Implementing Rational Choice Functions with LLMs and Measuring their Alignment with User Preferences
Anna Karnysheva, Christian Drescher, Dietrich Klakow
TL;DR
This work addresses how to align LLM-driven decision agents with user preferences over a set of alternatives by generalizing from ranking to rational preferences. It introduces design principles (Pairwise-Score and Pairwise-SCC) and two alignment metrics (SPO for partial alignment and a Kendall-based distance with penalty for full alignment) to implement and evaluate rational choice functions in intelligent user interfaces. An automotive IUI study demonstrates that Pairwise-Score excels in partial alignment while Pairwise-SCC achieves closer full alignment, with performance depending on the LLM and prompt design.

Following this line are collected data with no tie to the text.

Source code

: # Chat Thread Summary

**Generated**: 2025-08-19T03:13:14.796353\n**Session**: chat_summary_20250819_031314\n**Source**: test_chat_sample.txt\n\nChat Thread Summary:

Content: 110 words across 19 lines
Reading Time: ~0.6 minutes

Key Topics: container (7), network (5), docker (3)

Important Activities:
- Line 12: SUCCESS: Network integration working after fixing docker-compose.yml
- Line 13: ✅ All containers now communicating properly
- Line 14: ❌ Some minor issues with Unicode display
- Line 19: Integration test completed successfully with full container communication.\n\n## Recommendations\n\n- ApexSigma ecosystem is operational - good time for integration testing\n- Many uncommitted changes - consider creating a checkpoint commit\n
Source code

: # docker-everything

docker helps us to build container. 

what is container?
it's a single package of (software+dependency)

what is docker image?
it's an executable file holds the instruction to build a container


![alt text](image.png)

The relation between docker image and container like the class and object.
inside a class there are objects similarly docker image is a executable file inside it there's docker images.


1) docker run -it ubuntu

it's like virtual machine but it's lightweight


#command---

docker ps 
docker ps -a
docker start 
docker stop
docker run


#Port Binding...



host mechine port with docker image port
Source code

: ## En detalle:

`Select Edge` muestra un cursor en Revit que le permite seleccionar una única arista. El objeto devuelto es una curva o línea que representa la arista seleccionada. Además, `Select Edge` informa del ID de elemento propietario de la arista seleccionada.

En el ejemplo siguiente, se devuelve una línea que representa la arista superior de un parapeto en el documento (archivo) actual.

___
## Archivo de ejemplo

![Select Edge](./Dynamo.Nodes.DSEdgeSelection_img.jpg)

The framework provides a principled path toward trustworthy, user-preference-aligned LLM decision-making, while highlighting challenges around prompt sensitivity, model choice, and scalability that guide future work.
Abstract
As large language models (LLMs) become integral to intelligent user interfaces (IUIs), their role as decision-making agents raises critical concerns about alignment. Although extensive research has addressed issues such as factuality, bias, and toxicity, comparatively little attention has been paid to measuring alignment to preferences, i.e., the relative desirability of different alternatives, a concept used in decision making, economics, and social choice theory. However, a reliable decision-making agent makes choices that align well with user preferences. In this paper, we generalize existing methods that exploit LLMs for ranking alternative outcomes by addressing alignment with the broader and more flexible concept of user preferences, which includes both strict preferences and indifference among alternatives. To this end, we put forward design principles for using LLMs to implement rational choice functions, and provide the necessary tools to measure preference satisfaction. We demonstrate the applicability of our approach through an empirical study in a practical application of an IUI in the automotive domain.